__WORK INSTRUCTIONS__: Please count the lines in the listing below where the word "measured" appears. Give the number only.
Start of ENTRIES SUPPLIED
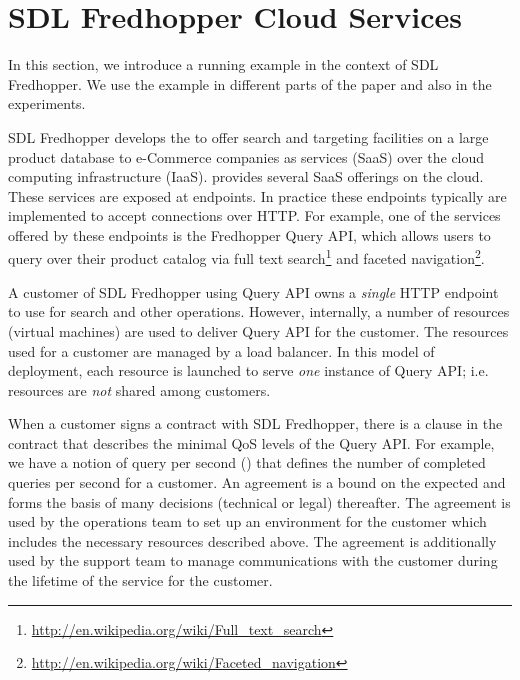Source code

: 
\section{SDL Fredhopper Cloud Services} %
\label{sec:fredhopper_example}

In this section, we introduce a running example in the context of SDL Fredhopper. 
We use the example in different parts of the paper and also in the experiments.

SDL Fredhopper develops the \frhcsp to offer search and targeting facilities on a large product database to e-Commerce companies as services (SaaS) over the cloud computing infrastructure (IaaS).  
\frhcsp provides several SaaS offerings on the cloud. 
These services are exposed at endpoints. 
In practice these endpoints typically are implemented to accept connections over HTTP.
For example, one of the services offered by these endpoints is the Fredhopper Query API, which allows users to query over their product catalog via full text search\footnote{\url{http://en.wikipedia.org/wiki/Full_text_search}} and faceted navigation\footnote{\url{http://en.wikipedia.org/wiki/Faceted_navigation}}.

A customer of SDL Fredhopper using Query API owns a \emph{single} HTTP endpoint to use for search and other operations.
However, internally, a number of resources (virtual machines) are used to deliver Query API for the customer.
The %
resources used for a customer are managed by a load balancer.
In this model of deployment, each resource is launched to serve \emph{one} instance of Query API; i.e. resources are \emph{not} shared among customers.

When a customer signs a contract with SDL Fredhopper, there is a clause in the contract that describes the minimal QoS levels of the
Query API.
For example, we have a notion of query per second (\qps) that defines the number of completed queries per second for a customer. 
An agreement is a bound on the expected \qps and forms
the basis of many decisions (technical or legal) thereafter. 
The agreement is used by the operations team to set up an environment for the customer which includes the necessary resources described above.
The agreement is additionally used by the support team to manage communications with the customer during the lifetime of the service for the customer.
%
End of ENTRIES SUPPLIED
Start of ENTRIES SUPPLIED
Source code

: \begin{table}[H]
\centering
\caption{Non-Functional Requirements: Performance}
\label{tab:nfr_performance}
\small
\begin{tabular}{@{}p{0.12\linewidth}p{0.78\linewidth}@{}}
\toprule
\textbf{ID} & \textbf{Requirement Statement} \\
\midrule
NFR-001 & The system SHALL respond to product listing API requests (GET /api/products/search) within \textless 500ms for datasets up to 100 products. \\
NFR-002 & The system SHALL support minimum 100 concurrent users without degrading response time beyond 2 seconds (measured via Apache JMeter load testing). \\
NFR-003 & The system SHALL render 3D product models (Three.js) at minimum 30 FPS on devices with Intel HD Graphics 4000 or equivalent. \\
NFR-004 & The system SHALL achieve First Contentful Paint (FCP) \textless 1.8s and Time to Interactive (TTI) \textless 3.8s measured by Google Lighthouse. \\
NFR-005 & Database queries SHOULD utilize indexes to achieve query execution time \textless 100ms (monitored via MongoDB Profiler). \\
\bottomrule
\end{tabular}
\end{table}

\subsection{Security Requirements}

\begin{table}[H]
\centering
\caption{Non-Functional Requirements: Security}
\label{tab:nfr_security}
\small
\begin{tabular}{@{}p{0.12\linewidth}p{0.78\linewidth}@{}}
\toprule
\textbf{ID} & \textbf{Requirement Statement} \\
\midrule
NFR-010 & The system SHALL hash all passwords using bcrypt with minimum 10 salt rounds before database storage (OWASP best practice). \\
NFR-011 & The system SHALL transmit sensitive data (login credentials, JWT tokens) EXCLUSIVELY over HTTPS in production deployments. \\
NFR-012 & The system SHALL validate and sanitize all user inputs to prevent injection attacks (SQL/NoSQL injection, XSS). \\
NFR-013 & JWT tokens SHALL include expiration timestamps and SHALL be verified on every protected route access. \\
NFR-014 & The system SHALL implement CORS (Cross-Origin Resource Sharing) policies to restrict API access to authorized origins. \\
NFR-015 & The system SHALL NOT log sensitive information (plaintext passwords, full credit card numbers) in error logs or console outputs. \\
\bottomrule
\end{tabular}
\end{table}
End of ENTRIES SUPPLIED
__ANSWER FOR THE TASK__: 2